To kick start your Poetry challenge on the Lerpoolian website  I would like to offer a salute to the late, great Tylerius, alias Tyler, J.E.A. (60 Howson's), or Tony Tyler as he was in later life.
He was  a splendid versifier (none of us would dare ever to call ourselves poets) who once wrote a lengthy Ode giving reference to a large number of our school contemporaries. He titled his Ode “Tylerius”. It was remarkable for a schoolboy in 1959 in that it was type-written on about three highly appropriate pages of foolscap. If anybody from that year might still have a copy of the original “Tylerius” I would love to see it again.  It was humorous light verse at its best.

Sadly, Tony Tyler died in 2006, a mere few days after having been diagnosed with cancer. His obituary in the national press recorded that in the last few days of his life, knowing that his case was terminal, he said to his wife and his mother-in-law,  “I’d like you to know that, when your turn comes, this is quite dealable with.”    Tony Tyler, I salute you:-


 
Tylerius
Most memorable of them all, of old, perhaps was Tyler:
The lunatic dyslexic and anthology compiler.
Uneducable was he, with dyslexia then unknown:
And, likewise, chronic stammer, saw him largely on his own.
 
Indomitable spirit, though, shone through his every move
From joining in the Lower School and on to the Remove.
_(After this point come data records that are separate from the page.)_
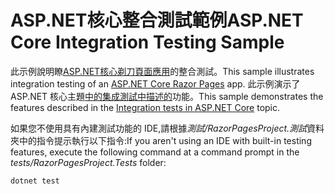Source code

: # <a name="aspnet-core-integration-testing-sample"></a><span data-ttu-id="e2eb8-101">ASP.NET核心整合測試範例</span><span class="sxs-lookup"><span data-stu-id="e2eb8-101">ASP.NET Core Integration Testing Sample</span></span>

<span data-ttu-id="e2eb8-102">此示例說明瞭[ASP.NET核心剃刀頁面應用](https://docs.microsoft.com/aspnet/core/mvc/razor-pages)的整合測試。</span><span class="sxs-lookup"><span data-stu-id="e2eb8-102">This sample illustrates integration testing of an [ASP.NET Core Razor Pages](https://docs.microsoft.com/aspnet/core/mvc/razor-pages) app.</span></span> <span data-ttu-id="e2eb8-103">此示例演示了 ASP.NET 核心主題[中的集成測試中描述的](https://docs.microsoft.com/aspnet/core/test/integration-tests)功能。</span><span class="sxs-lookup"><span data-stu-id="e2eb8-103">This sample demonstrates the features described in the [Integration tests in ASP.NET Core](https://docs.microsoft.com/aspnet/core/test/integration-tests) topic.</span></span>

<span data-ttu-id="e2eb8-104">如果您不使用具有內建測試功能的 IDE,請根據*測試/RazorPagesProject.測試*資料夾中的指令提示執行以下指令:</span><span class="sxs-lookup"><span data-stu-id="e2eb8-104">If you aren't using an IDE with built-in testing features, execute the following command at a command prompt in the *tests/RazorPagesProject.Tests* folder:</span></span>

```console
dotnet test
```
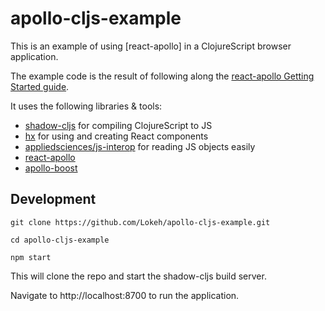 # apollo-cljs-example

This is an example of using [react-apollo] in a ClojureScript browser application.

The example code is the result of following along the [react-apollo Getting Started guide](https://github.com/apollographql/apollo-client/blob/f5604474fb69080780ca234dc200a0257e39895b/docs/source/essentials/get-started.md).

It uses the following libraries & tools:
- [shadow-cljs](https://github.com/thheller/shadow-cljs) for compiling ClojureScript to JS
- [hx](https://github.com/Lokeh/hx) for using and creating React components
- [appliedsciences/js-interop](https://github.com/appliedsciencestudio/js-interop) for reading JS objects easily
- [react-apollo](https://github.com/apollographql/react-apollo)
- [apollo-boost](https://github.com/apollographql/apollo-client/tree/master/packages/apollo-boost)

## Development

```
git clone https://github.com/Lokeh/apollo-cljs-example.git

cd apollo-cljs-example

npm start
```

This will clone the repo and start the shadow-cljs build server.

Navigate to http://localhost:8700 to run the application.
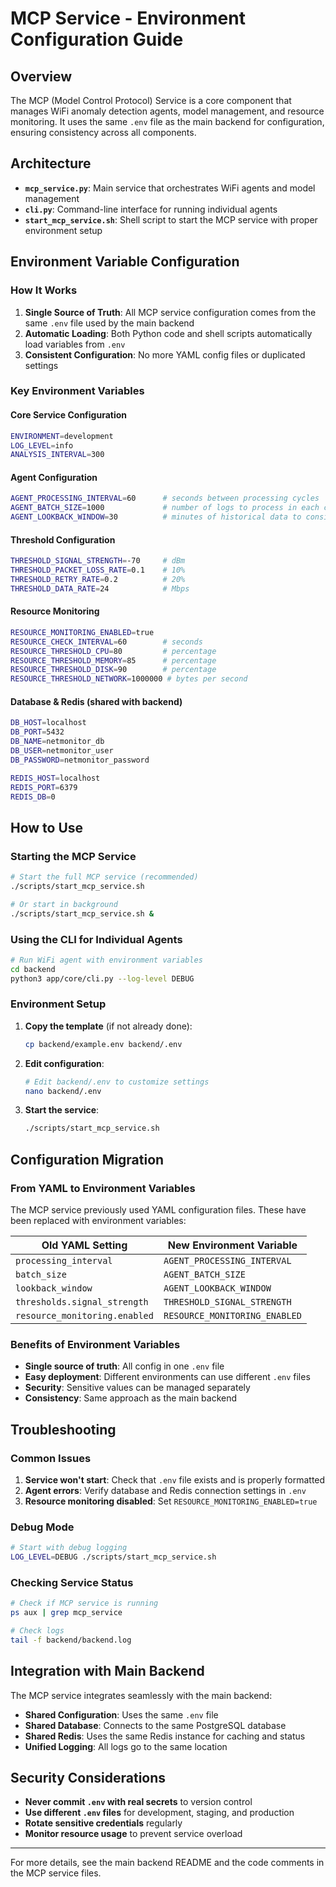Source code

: # MCP Service - Environment Configuration Guide

## Overview
The MCP (Model Control Protocol) Service is a core component that manages WiFi anomaly detection agents, model management, and resource monitoring. It uses the same `.env` file as the main backend for configuration, ensuring consistency across all components.

## Architecture
- **`mcp_service.py`**: Main service that orchestrates WiFi agents and model management
- **`cli.py`**: Command-line interface for running individual agents
- **`start_mcp_service.sh`**: Shell script to start the MCP service with proper environment setup

## Environment Variable Configuration

### How It Works
1. **Single Source of Truth**: All MCP service configuration comes from the same `.env` file used by the main backend
2. **Automatic Loading**: Both Python code and shell scripts automatically load variables from `.env`
3. **Consistent Configuration**: No more YAML config files or duplicated settings

### Key Environment Variables

#### Core Service Configuration
```bash
ENVIRONMENT=development
LOG_LEVEL=info
ANALYSIS_INTERVAL=300
```

#### Agent Configuration
```bash
AGENT_PROCESSING_INTERVAL=60      # seconds between processing cycles
AGENT_BATCH_SIZE=1000             # number of logs to process in each cycle
AGENT_LOOKBACK_WINDOW=30          # minutes of historical data to consider
```

#### Threshold Configuration
```bash
THRESHOLD_SIGNAL_STRENGTH=-70     # dBm
THRESHOLD_PACKET_LOSS_RATE=0.1    # 10%
THRESHOLD_RETRY_RATE=0.2          # 20%
THRESHOLD_DATA_RATE=24            # Mbps
```

#### Resource Monitoring
```bash
RESOURCE_MONITORING_ENABLED=true
RESOURCE_CHECK_INTERVAL=60        # seconds
RESOURCE_THRESHOLD_CPU=80         # percentage
RESOURCE_THRESHOLD_MEMORY=85      # percentage
RESOURCE_THRESHOLD_DISK=90        # percentage
RESOURCE_THRESHOLD_NETWORK=1000000 # bytes per second
```

#### Database & Redis (shared with backend)
```bash
DB_HOST=localhost
DB_PORT=5432
DB_NAME=netmonitor_db
DB_USER=netmonitor_user
DB_PASSWORD=netmonitor_password

REDIS_HOST=localhost
REDIS_PORT=6379
REDIS_DB=0
```

## How to Use

### Starting the MCP Service
```bash
# Start the full MCP service (recommended)
./scripts/start_mcp_service.sh

# Or start in background
./scripts/start_mcp_service.sh &
```

### Using the CLI for Individual Agents
```bash
# Run WiFi agent with environment variables
cd backend
python3 app/core/cli.py --log-level DEBUG
```

### Environment Setup
1. **Copy the template** (if not already done):
   ```bash
   cp backend/example.env backend/.env
   ```

2. **Edit configuration**:
   ```bash
   # Edit backend/.env to customize settings
   nano backend/.env
   ```

3. **Start the service**:
   ```bash
   ./scripts/start_mcp_service.sh
   ```

## Configuration Migration

### From YAML to Environment Variables
The MCP service previously used YAML configuration files. These have been replaced with environment variables:

| Old YAML Setting | New Environment Variable |
|------------------|--------------------------|
| `processing_interval` | `AGENT_PROCESSING_INTERVAL` |
| `batch_size` | `AGENT_BATCH_SIZE` |
| `lookback_window` | `AGENT_LOOKBACK_WINDOW` |
| `thresholds.signal_strength` | `THRESHOLD_SIGNAL_STRENGTH` |
| `resource_monitoring.enabled` | `RESOURCE_MONITORING_ENABLED` |

### Benefits of Environment Variables
- **Single source of truth**: All config in one `.env` file
- **Easy deployment**: Different environments can use different `.env` files
- **Security**: Sensitive values can be managed separately
- **Consistency**: Same approach as the main backend

## Troubleshooting

### Common Issues
1. **Service won't start**: Check that `.env` file exists and is properly formatted
2. **Agent errors**: Verify database and Redis connection settings in `.env`
3. **Resource monitoring disabled**: Set `RESOURCE_MONITORING_ENABLED=true`

### Debug Mode
```bash
# Start with debug logging
LOG_LEVEL=DEBUG ./scripts/start_mcp_service.sh
```

### Checking Service Status
```bash
# Check if MCP service is running
ps aux | grep mcp_service

# Check logs
tail -f backend/backend.log
```

## Integration with Main Backend

The MCP service integrates seamlessly with the main backend:

- **Shared Configuration**: Uses the same `.env` file
- **Shared Database**: Connects to the same PostgreSQL database
- **Shared Redis**: Uses the same Redis instance for caching and status
- **Unified Logging**: All logs go to the same location

## Security Considerations

- **Never commit `.env` with real secrets** to version control
- **Use different `.env` files** for development, staging, and production
- **Rotate sensitive credentials** regularly
- **Monitor resource usage** to prevent service overload

---

For more details, see the main backend README and the code comments in the MCP service files.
The Royal Canee Society was founded in his name.
He had it right, throughout, and treated life as but a game.
 
With discipline unknown to him and Prefects but a joke,
He had a cultured taste in wine and best cigars to smoke.
Did he learn anything at school, before he could be rid?
Somehow, somehow, English Lanuage was the thing he did.
 
It saw him through a short career as soldier of The Queen
And likewise the Constabulary claimed that he had been
In training in their ranks but could not cope, because of stammer,
And all the time he nursed his talent in pure English Grammar.
 
And so a journalist he was. The Beatles were around.
New Musical Express then gave him feet upon the ground:
And he became its Editor, to boot, ‘twas no mean feat;
And here he found his metier, beside the means to eat.
 
For many years he did it and authority became,
In culture of vox populi  he gained a rank of fame:
Authority on Beatles and their Record Repertoire ;
And also an anthologist of Tolkein, J.R.R.,
 
In published works of high repute within respective sphere,
The two works being published in the one-same golden year;
And both, to give due glory to his story and its twist,
Were ranked that year, the two, in New York Times Best Seller’s  List.
 
That such erratic youth could make such good gives golden glow:
He cocked his snooks and happily, as any fule now kno.
He baked the finest humble pie that ever I have eaten;
He showed that, when the spirit’s high, no man is ever beaten.